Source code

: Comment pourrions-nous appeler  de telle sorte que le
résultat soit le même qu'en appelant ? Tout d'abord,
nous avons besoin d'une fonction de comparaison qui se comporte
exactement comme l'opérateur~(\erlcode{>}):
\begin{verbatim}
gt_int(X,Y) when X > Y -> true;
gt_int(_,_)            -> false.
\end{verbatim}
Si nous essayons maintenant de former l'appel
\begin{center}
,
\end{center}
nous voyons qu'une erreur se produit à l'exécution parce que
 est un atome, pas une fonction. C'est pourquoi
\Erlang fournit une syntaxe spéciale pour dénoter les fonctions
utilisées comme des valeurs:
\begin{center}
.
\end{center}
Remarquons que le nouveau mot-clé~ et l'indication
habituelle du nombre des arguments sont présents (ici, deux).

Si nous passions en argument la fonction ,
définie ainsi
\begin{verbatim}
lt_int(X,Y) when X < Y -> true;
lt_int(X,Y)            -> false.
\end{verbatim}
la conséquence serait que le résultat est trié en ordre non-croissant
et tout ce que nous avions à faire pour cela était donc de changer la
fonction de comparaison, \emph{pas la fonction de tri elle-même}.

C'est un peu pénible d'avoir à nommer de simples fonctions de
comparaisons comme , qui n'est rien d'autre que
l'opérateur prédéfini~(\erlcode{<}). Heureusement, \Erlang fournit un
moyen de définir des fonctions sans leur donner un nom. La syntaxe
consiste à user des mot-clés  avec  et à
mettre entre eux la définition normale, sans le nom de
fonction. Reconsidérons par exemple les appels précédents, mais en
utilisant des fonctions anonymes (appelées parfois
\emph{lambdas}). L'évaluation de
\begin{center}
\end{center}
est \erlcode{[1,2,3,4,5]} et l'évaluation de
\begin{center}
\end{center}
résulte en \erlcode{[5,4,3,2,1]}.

————

▶ [EXERCISE OBJECTIVE] Write out word for word every line from the one containing "sorte que le" through the last line of the data, and no other line.

▶ [ANSWER BOX]
: Comment pourrions-nous appeler  de telle sorte que le
résultat soit le même qu'en appelant ? Tout d'abord,
nous avons besoin d'une fonction de comparaison qui se comporte
exactement comme l'opérateur~(\erlcode{>}):
\begin{verbatim}
gt_int(X,Y) when X > Y -> true;
gt_int(_,_)            -> false.
\end{verbatim}
Si nous essayons maintenant de former l'appel
\begin{center}
,
\end{center}
nous voyons qu'une erreur se produit à l'exécution parce que
 est un atome, pas une fonction. C'est pourquoi
\Erlang fournit une syntaxe spéciale pour dénoter les fonctions
utilisées comme des valeurs:
\begin{center}
.
\end{center}
Remarquons que le nouveau mot-clé~ et l'indication
habituelle du nombre des arguments sont présents (ici, deux).

Si nous passions en argument la fonction ,
définie ainsi
\begin{verbatim}
lt_int(X,Y) when X < Y -> true;
lt_int(X,Y)            -> false.
\end{verbatim}
la conséquence serait que le résultat est trié en ordre non-croissant
et tout ce que nous avions à faire pour cela était donc de changer la
fonction de comparaison, \emph{pas la fonction de tri elle-même}.

C'est un peu pénible d'avoir à nommer de simples fonctions de
comparaisons comme , qui n'est rien d'autre que
l'opérateur prédéfini~(\erlcode{<}). Heureusement, \Erlang fournit un
moyen de définir des fonctions sans leur donner un nom. La syntaxe
consiste à user des mot-clés  avec  et à
mettre entre eux la définition normale, sans le nom de
fonction. Reconsidérons par exemple les appels précédents, mais en
utilisant des fonctions anonymes (appelées parfois
\emph{lambdas}). L'évaluation de
\begin{center}
\end{center}
est \erlcode{[1,2,3,4,5]} et l'évaluation de
\begin{center}
\end{center}
résulte en \erlcode{[5,4,3,2,1]}.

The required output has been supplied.